Il suo compagno di avventure Daniele Vittorilli è, invece, di Genzano e conosce benissimo il territorio tanto che la sua casa è a pochi passi dalla cantina con vista sui vigneti. È un tecnico agronomo e negli anni ha collaborato con diverse aziende vitivinicole prima di mettersi in proprio. “In generale condividiamo tutte le decisioni ma personalmente preferisco il lavoro in vigna. Il vino lo facciamo insieme con la consulenza di Stefano Beligni, enologo di Stefano Amerighi”.

Campolavico imbottiglia due etichette i cui nomi sono coerentemente ispirati alla geologia: il bianco Maar (Malvasia Puntinata Trebbiano Verde e Bombino) si riferisce al nome dei crateri vulcanici che riempiendosi di acqua formano un lago, proprio come il Lago di Nemi; il rosso Tefra (Cesanese) fa, invece, riferimento ai materiali piroclastici prodotti durante un’eruzione. Belle anche le etichette che rappresentano la stratigrafia dei suoli dell’areale.

“Nel periodo vendemmiale entriamo anche 3 o 4 volte in vigna facendo varie microvinificazioni – raccontano –  è un lavoro artigianale e negli anni abbiamo sperimentato molto anche se da subito abbiamo puntato sulle fermentazioni spontanee.

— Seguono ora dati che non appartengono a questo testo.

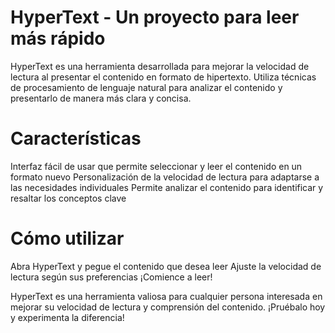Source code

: # HyperText - Un proyecto para leer más rápido

HyperText es una herramienta desarrollada para mejorar la velocidad de lectura al presentar el contenido en formato de hipertexto. Utiliza técnicas de procesamiento de lenguaje natural para analizar el contenido y presentarlo de manera más clara y concisa.

# Características

Interfaz fácil de usar que permite seleccionar y leer el contenido en un formato nuevo
Personalización de la velocidad de lectura para adaptarse a las necesidades individuales
Permite analizar el contenido para identificar y resaltar los conceptos clave

# Cómo utilizar

Abra HyperText y pegue el contenido que desea leer
Ajuste la velocidad de lectura según sus preferencias
¡Comience a leer!

HyperText es una herramienta valiosa para cualquier persona interesada en mejorar su velocidad de lectura y comprensión del contenido. ¡Pruébalo hoy y experimenta la diferencia!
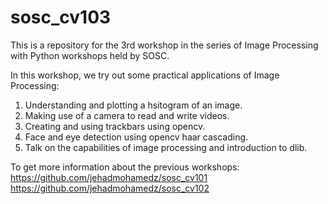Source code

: # sosc_cv103
This is a repository for the 3rd workshop in the series of Image Processing with Python workshops held by SOSC.

In this workshop, we try out some practical applications of Image Processing:
1. Understanding and plotting a hsitogram of an image.
2. Making use of a camera to read and write videos.
3. Creating and using trackbars using opencv.
4. Face and eye detection using opencv haar cascading.
5. Talk on the capabilities of image processing and introduction to dlib.

To get more information about the previous workshops:
https://github.com/jehadmohamedz/sosc_cv101
<br>https://github.com/jehadmohamedz/sosc_cv102</br>
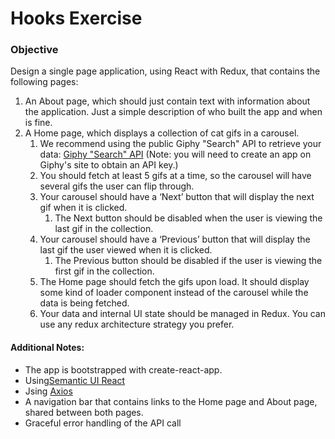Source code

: # Hooks Exercise

### Objective

Design a single page application, using React with Redux, that contains the following pages:

1. An About page, which should just contain text with information about the application. Just a simple description of who built the app and when is fine.
2. A Home page, which displays a collection of cat gifs in a carousel.
    1. We recommend using the public Giphy "Search" API to retrieve your data: [Giphy "Search" API](https://developers.giphy.com/docs/) (Note: you will need to create an app on Giphy's site to obtain an API key.) 
    2. You should fetch at least 5 gifs at a time, so the carousel will have several gifs the user can flip through.
    3. Your carousel should have a ‘Next’ button that will display the next gif when it is clicked.
        1. The Next button should be disabled when the user is viewing the last gif in the collection.
    4. Your carousel should have a ‘Previous’ button that will display the last gif the user viewed when it is clicked. 
        1. The Previous button should be disabled if the user is viewing the first gif in the collection. 
    5. The Home page should fetch the gifs upon load. It should display some kind of loader component instead of the carousel while the data is being fetched.
    6. Your data and internal UI state should be managed in Redux. You can use any redux architecture strategy you prefer.

#### Additional Notes:
- The app is bootstrapped with create-react-app.
- Using[Semantic UI React](https://react.semantic-ui.com/usage) 
- Jsing [Axios](https://github.com/axios/axios)
- A navigation bar that contains links to the Home page and About page, shared between both pages.
- Graceful error handling of the API call
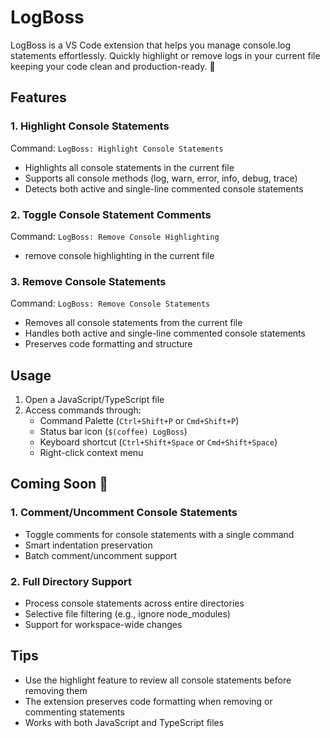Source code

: # LogBoss

LogBoss is a VS Code extension that helps you manage console.log statements effortlessly. Quickly highlight or remove logs in your current file keeping your code clean and production-ready. 🚀

## Features

### 1. Highlight Console Statements

Command: `LogBoss: Highlight Console Statements`

- Highlights all console statements in the current file
- Supports all console methods (log, warn, error, info, debug, trace)
- Detects both active and single-line commented console statements

### 2. Toggle Console Statement Comments

Command: `LogBoss: Remove Console Highlighting`

- remove console highlighting in the current file

### 3. Remove Console Statements

Command: `LogBoss: Remove Console Statements`

- Removes all console statements from the current file
- Handles both active and single-line commented console statements
- Preserves code formatting and structure

## Usage

1. Open a JavaScript/TypeScript file
2. Access commands through:
   - Command Palette (`Ctrl+Shift+P` or `Cmd+Shift+P`)
   - Status bar icon (`$(coffee) LogBoss`)
   - Keyboard shortcut (`Ctrl+Shift+Space` or `Cmd+Shift+Space`)
   - Right-click context menu

## Coming Soon 🚀

### 1. Comment/Uncomment Console Statements

- Toggle comments for console statements with a single command
- Smart indentation preservation
- Batch comment/uncomment support

### 2. Full Directory Support

- Process console statements across entire directories
- Selective file filtering (e.g., ignore node_modules)
- Support for workspace-wide changes

## Tips

- Use the highlight feature to review all console statements before removing them
- The extension preserves code formatting when removing or commenting statements
- Works with both JavaScript and TypeScript files
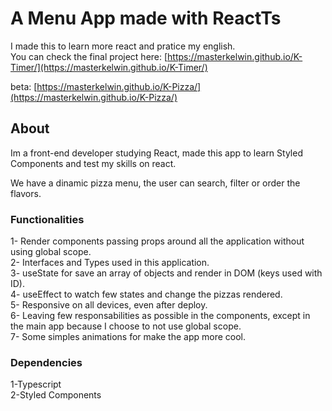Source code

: # A Menu App made with ReactTs  

I made this to learn more react and pratice my english.  
You can check the final project here: [https://masterkelwin.github.io/K-Timer/](https://masterkelwin.github.io/K-Timer/)  

beta: [https://masterkelwin.github.io/K-Pizza/](https://masterkelwin.github.io/K-Pizza/)  

## About  

Im a front-end developer studying React, made this app to learn Styled Components and test my skills on react.  

We have a dinamic pizza menu, the user can search, filter or order the flavors.  

### Functionalities  

1- Render components passing props around all the application without using global scope.  
2- Interfaces and Types used in this application.  
3- useState for save an array of objects and render in DOM (keys used with ID).  
4- useEffect to watch few states and change the pizzas rendered.  
5- Responsive on all devices, even after deploy.  
6- Leaving few responsabilities as possible in the components, except in the main app because I choose to not use global scope.  
7- Some simples animations for make the app more cool.  


### Dependencies  

1-Typescript  
2-Styled Components  
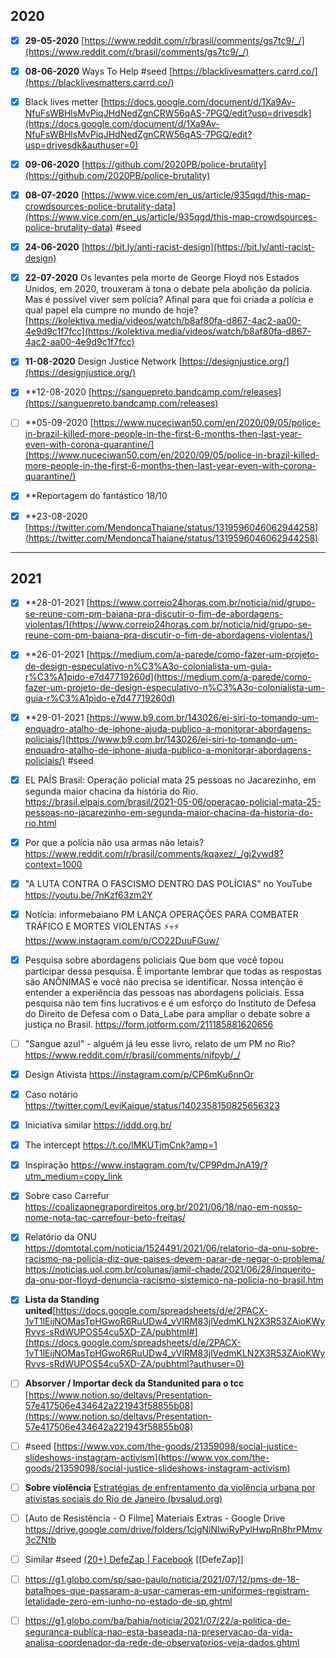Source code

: ## 2020

- [x] **29-05-2020**
[https://www.reddit.com/r/brasil/comments/gs7tc9/_/](https://www.reddit.com/r/brasil/comments/gs7tc9/_/)

- [x]  **08-06-2020**
Ways To Help #seed 
[https://blacklivesmatters.carrd.co/](https://blacklivesmatters.carrd.co/)

- [x] Black lives metter
[https://docs.google.com/document/d/1Xa9Av-NfuFsWBHlsMvPiqJHdNedZgnCRW56qAS-7PGQ/edit?usp=drivesdk](https://docs.google.com/document/d/1Xa9Av-NfuFsWBHlsMvPiqJHdNedZgnCRW56qAS-7PGQ/edit?usp=drivesdk&authuser=0)

- [x] **09-06-2020**
[https://github.com/2020PB/police-brutality](https://github.com/2020PB/police-brutality)

- [x] **08-07-2020**
[https://www.vice.com/en_us/article/935qgd/this-map-crowdsources-police-brutality-data](https://www.vice.com/en_us/article/935qgd/this-map-crowdsources-police-brutality-data) #seed 

- [x] **24-06-2020**
[https://bit.ly/anti-racist-design](https://bit.ly/anti-racist-design)

- [x] **22-07-2020**
Os levantes pela morte de George Floyd nos Estados Unidos, em 2020, trouxeram à tona o debate pela abolição da polícia. Mas é possível viver sem polícia? Afinal para que foi criada a polícia e qual papel ela cumpre no mundo de hoje?  
[https://kolektiva.media/videos/watch/b8af80fa-d867-4ac2-aa00-4e9d9c1f7fcc](https://kolektiva.media/videos/watch/b8af80fa-d867-4ac2-aa00-4e9d9c1f7fcc)

- [x] **11-08-2020**
Design Justice Network
[https://designjustice.org/](https://designjustice.org/)

- [x] **12-08-2020
[https://sanguepreto.bandcamp.com/releases](https://sanguepreto.bandcamp.com/releases)

- [ ] **05-09-2020
[https://www.nuceciwan50.com/en/2020/09/05/police-in-brazil-killed-more-people-in-the-first-6-months-then-last-year-even-with-corona-quarantine/](https://www.nuceciwan50.com/en/2020/09/05/police-in-brazil-killed-more-people-in-the-first-6-months-then-last-year-even-with-corona-quarantine/)

- [x] **Reportagem do fantástico 18/10

- [x] **23-08-2020
[https://twitter.com/MendoncaThaiane/status/1319596046062944258](https://twitter.com/MendoncaThaiane/status/1319596046062944258)



---
## 2021
- [x] **28-01-2021
[https://www.correio24horas.com.br/noticia/nid/grupo-se-reune-com-pm-baiana-pra-discutir-o-fim-de-abordagens-violentas/](https://www.correio24horas.com.br/noticia/nid/grupo-se-reune-com-pm-baiana-pra-discutir-o-fim-de-abordagens-violentas/)
- [x] **26-01-2021
[https://medium.com/a-parede/como-fazer-um-projeto-de-design-especulativo-n%C3%A3o-colonialista-um-guia-r%C3%A1pido-e7d47719260d](https://medium.com/a-parede/como-fazer-um-projeto-de-design-especulativo-n%C3%A3o-colonialista-um-guia-r%C3%A1pido-e7d47719260d)

- [x] **29-01-2021
[https://www.b9.com.br/143026/ei-siri-to-tomando-um-enquadro-atalho-de-iphone-ajuda-publico-a-monitorar-abordagens-policiais/](https://www.b9.com.br/143026/ei-siri-to-tomando-um-enquadro-atalho-de-iphone-ajuda-publico-a-monitorar-abordagens-policiais/) #seed 

- [x] EL PAÍS Brasil: Operação policial mata 25 pessoas no Jacarezinho, em segunda maior chacina da história do Rio.
https://brasil.elpais.com/brasil/2021-05-06/operacao-policial-mata-25-pessoas-no-jacarezinho-em-segunda-maior-chacina-da-historia-do-rio.html

- [x] Por que a polícia não usa armas não letais?
https://www.reddit.com/r/brasil/comments/kqaxez/_/gi2ywd8?context=1000

- [x] "A LUTA CONTRA O FASCISMO DENTRO DAS POLÍCIAS" no YouTube
https://youtu.be/7nKzf63zm2Y

- [x] Notícia: informebaiano
PM LANÇA OPERAÇÕES PARA COMBATER TRÁFICO E MORTES VIOLENTAS ⚡️💀⚡️
https://www.instagram.com/p/CO22DuuFGuw/

- [x] Pesquisa sobre abordagens policiais
Que bom que você topou participar dessa pesquisa. É importante lembrar que todas as respostas são ANÔNIMAS e você não precisa se identificar. Nossa intenção é entender a experiência das pessoas nas abordagens policiais. Essa pesquisa não tem fins lucrativos e é um esforço do Instituto de Defesa do Direito de Defesa com o Data_Labe para ampliar o debate sobre a justiça no Brasil.
https://form.jotform.com/211185881620656

- [ ] "Sangue azul" - alguém já leu esse livro, relato de um PM no Rio?
https://www.reddit.com/r/brasil/comments/nifpyb/_/

- [x] Design Ativista
https://instagram.com/p/CP6mKu6nnOr

- [x] Caso notário
https://twitter.com/LeviKaique/status/1402358150825656323

- [x] Iniciativa similar
https://iddd.org.br/

- [x] The intercept
https://t.co/lMKUTjmCnk?amp=1

- [x] Inspiração
https://www.instagram.com/tv/CP9PdmJnA19/?utm_medium=copy_link

- [x] Sobre caso Carrefur
https://coalizaonegrapordireitos.org.br/2021/06/18/nao-em-nosso-nome-nota-tac-carrefour-beto-freitas/

- [x] Relatório da ONU
https://domtotal.com/noticia/1524491/2021/06/relatorio-da-onu-sobre-racismo-na-policia-diz-que-paises-devem-parar-de-negar-o-problema/
https://noticias.uol.com.br/colunas/jamil-chade/2021/06/28/inquerito-da-onu-por-floyd-denuncia-racismo-sistemico-na-policia-no-brasil.htm

- [x] **Lista da Standing united**[https://docs.google.com/spreadsheets/d/e/2PACX-1vT1lEijNOMasTpHGwoR6RuUDw4_vVlRM83jlVedmKLN2X3R53ZAioKWyRvvs-sRdWUPOS54cu5XD-ZA/pubhtml#](https://docs.google.com/spreadsheets/d/e/2PACX-1vT1lEijNOMasTpHGwoR6RuUDw4_vVlRM83jlVedmKLN2X3R53ZAioKWyRvvs-sRdWUPOS54cu5XD-ZA/pubhtml?authuser=0)

- [ ] **Absorver / Importar deck da Standunited para o tcc**
[https://www.notion.so/deltavs/Presentation-57e417506e434642a221943f58855b08](https://www.notion.so/deltavs/Presentation-57e417506e434642a221943f58855b08)

- [ ] #seed [https://www.vox.com/the-goods/21359098/social-justice-slideshows-instagram-activism](https://www.vox.com/the-goods/21359098/social-justice-slideshows-instagram-activism)

- [ ] **Sobre violência**
[Estratégias de enfrentamento da violência urbana por ativistas sociais do Rio de Janeiro (bvsalud.org)](http://pepsic.bvsalud.org/scielo.php?script=sci_arttext&pid=S1677-11682016000300013)

- [ ] [Auto de Resistência - O Filme] Materiais Extras - Google Drive
https://drive.google.com/drive/folders/1cjgNlNIwiRyPylHwpRn8hrPMmv3cZNtb

- [ ] Similar #seed
[(20+) DefeZap | Facebook](https://www.facebook.com/defezap/)
[[DefeZap]]

- [ ] https://g1.globo.com/sp/sao-paulo/noticia/2021/07/12/pms-de-18-batalhoes-que-passaram-a-usar-cameras-em-uniformes-registram-letalidade-zero-em-junho-no-estado-de-sp.ghtml

- [ ] https://g1.globo.com/ba/bahia/noticia/2021/07/22/a-politica-de-seguranca-publica-nao-esta-baseada-na-preservacao-da-vida-analisa-coordenador-da-rede-de-observatorios-veja-dados.ghtml
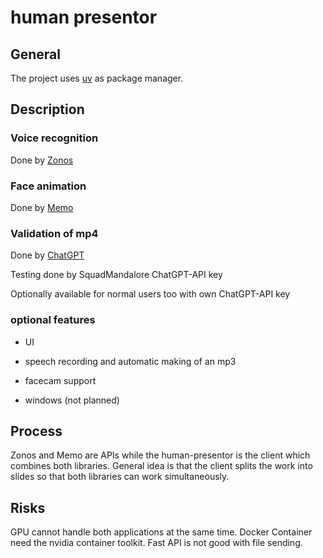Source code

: # human presentor

## General

The project uses [uv](https://github.com/astral-sh/uv) as package manager.

## Description

### Voice recognition

Done by [Zonos](https://github.com/Zyphra/Zonos)

### Face animation

Done by [Memo](https://github.com/memoavatar/memo)

### Validation of mp4

Done by [ChatGPT](https://chatgpt.com)

Testing done by SquadMandalore ChatGPT-API key

Optionally available for normal users too with own ChatGPT-API key

### optional features

- UI

- speech recording and automatic making of an mp3

- facecam support

- windows (not planned)

## Process

Zonos and Memo are APIs while the human-presentor is the client which combines both libraries.
General idea is that the client splits the work into slides so that both libraries can work simultaneously.

## Risks

GPU cannot handle both applications at the same time.
Docker Container need the nvidia container toolkit.
Fast API is not good with file sending.
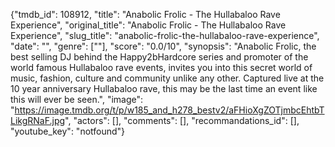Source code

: {"tmdb_id": 108912, "title": "Anabolic Frolic - The Hullabaloo Rave Experience", "original_title": "Anabolic Frolic - The Hullabaloo Rave Experience", "slug_title": "anabolic-frolic-the-hullabaloo-rave-experience", "date": "", "genre": [""], "score": "0.0/10", "synopsis": "Anabolic Frolic, the best selling DJ behind the Happy2bHardcore series and promoter of the world famous Hullabaloo rave events, invites you into this secret world of music, fashion, culture and community unlike any other.  Captured live at the 10 year anniversary Hullabaloo rave, this may be the last time an event like this will ever be seen.", "image": "https://image.tmdb.org/t/p/w185_and_h278_bestv2/aFHioXgZOTjmbcEhtbTLikgRNaF.jpg", "actors": [], "comments": [], "recommandations_id": [], "youtube_key": "notfound"}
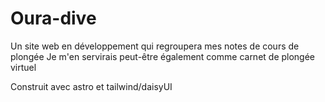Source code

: # Oura-dive

Un site web en développement qui regroupera mes notes de cours de plongée
Je m'en servirais peut-être également comme carnet de plongée virtuel

Construit avec astro et tailwind/daisyUI
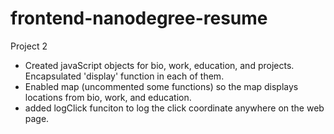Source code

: # frontend-nanodegree-resume
Project 2

- Created javaScript objects for bio, work, education, and projects.  Encapsulated 'display' function in each of them.
- Enabled map (uncommented some functions) so the map displays locations from bio, work, and education.
- added logClick funciton to log the click coordinate anywhere on the web page.
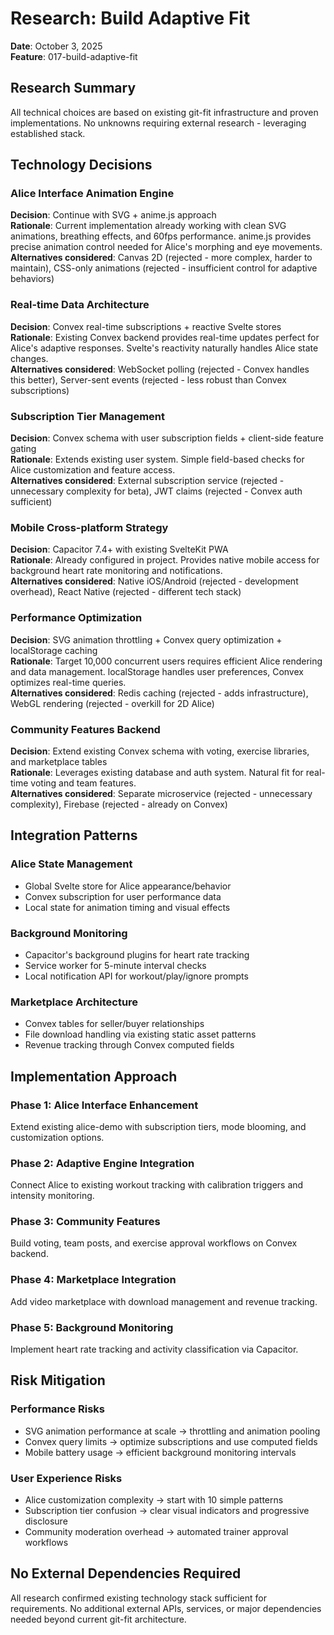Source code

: # Research: Build Adaptive Fit

**Date**: October 3, 2025  
**Feature**: 017-build-adaptive-fit

## Research Summary

All technical choices are based on existing git-fit infrastructure and proven implementations. No unknowns requiring external research - leveraging established stack.

## Technology Decisions

### Alice Interface Animation Engine

**Decision**: Continue with SVG + anime.js approach  
**Rationale**: Current implementation already working with clean SVG animations, breathing effects, and 60fps performance. anime.js provides precise animation control needed for Alice's morphing and eye movements.  
**Alternatives considered**: Canvas 2D (rejected - more complex, harder to maintain), CSS-only animations (rejected - insufficient control for adaptive behaviors)

### Real-time Data Architecture

**Decision**: Convex real-time subscriptions + reactive Svelte stores  
**Rationale**: Existing Convex backend provides real-time updates perfect for Alice's adaptive responses. Svelte's reactivity naturally handles Alice state changes.  
**Alternatives considered**: WebSocket polling (rejected - Convex handles this better), Server-sent events (rejected - less robust than Convex subscriptions)

### Subscription Tier Management

**Decision**: Convex schema with user subscription fields + client-side feature gating  
**Rationale**: Extends existing user system. Simple field-based checks for Alice customization and feature access.  
**Alternatives considered**: External subscription service (rejected - unnecessary complexity for beta), JWT claims (rejected - Convex auth sufficient)

### Mobile Cross-platform Strategy

**Decision**: Capacitor 7.4+ with existing SvelteKit PWA  
**Rationale**: Already configured in project. Provides native mobile access for background heart rate monitoring and notifications.  
**Alternatives considered**: Native iOS/Android (rejected - development overhead), React Native (rejected - different tech stack)

### Performance Optimization

**Decision**: SVG animation throttling + Convex query optimization + localStorage caching  
**Rationale**: Target 10,000 concurrent users requires efficient Alice rendering and data management. localStorage handles user preferences, Convex optimizes real-time queries.  
**Alternatives considered**: Redis caching (rejected - adds infrastructure), WebGL rendering (rejected - overkill for 2D Alice)

### Community Features Backend

**Decision**: Extend existing Convex schema with voting, exercise libraries, and marketplace tables  
**Rationale**: Leverages existing database and auth system. Natural fit for real-time voting and team features.  
**Alternatives considered**: Separate microservice (rejected - unnecessary complexity), Firebase (rejected - already on Convex)

## Integration Patterns

### Alice State Management

- Global Svelte store for Alice appearance/behavior
- Convex subscription for user performance data
- Local state for animation timing and visual effects

### Background Monitoring

- Capacitor's background plugins for heart rate tracking
- Service worker for 5-minute interval checks
- Local notification API for workout/play/ignore prompts

### Marketplace Architecture

- Convex tables for seller/buyer relationships
- File download handling via existing static asset patterns
- Revenue tracking through Convex computed fields

## Implementation Approach

### Phase 1: Alice Interface Enhancement

Extend existing alice-demo with subscription tiers, mode blooming, and customization options.

### Phase 2: Adaptive Engine Integration

Connect Alice to existing workout tracking with calibration triggers and intensity monitoring.

### Phase 3: Community Features

Build voting, team posts, and exercise approval workflows on Convex backend.

### Phase 4: Marketplace Integration

Add video marketplace with download management and revenue tracking.

### Phase 5: Background Monitoring

Implement heart rate tracking and activity classification via Capacitor.

## Risk Mitigation

### Performance Risks

- SVG animation performance at scale → throttling and animation pooling
- Convex query limits → optimize subscriptions and use computed fields
- Mobile battery usage → efficient background monitoring intervals

### User Experience Risks

- Alice customization complexity → start with 10 simple patterns
- Subscription tier confusion → clear visual indicators and progressive disclosure
- Community moderation overhead → automated trainer approval workflows

## No External Dependencies Required

All research confirmed existing technology stack sufficient for requirements. No additional external APIs, services, or major dependencies needed beyond current git-fit architecture.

Ci piace molto l’idea del blend, secondo noi con il cambiamento climatico fare un assemblaggio diventa fondamentale. Per esempio una massa vendemmiata in anticipo ci può dare quella freschezza che in una zona calda come questa potrebbe mancare”.

Il bianco Maar fa macerazioni che vanno dalle 48 ore ai 5 giorni anche con grappolo intero. Poi passaggio sulle fecce fini in acciaio e cemento. “Vogliamo fare un bianco vecchia maniera – raccontano – che però sia pulito e riconoscibile. Abbiamo fatto tante prove e la 2024 del Maar si avvicina molto al vino che avevamo in mente: Bombino e Trebbiano Verde portano acidità mentre la Malvasia Puntinata dona i profumi”.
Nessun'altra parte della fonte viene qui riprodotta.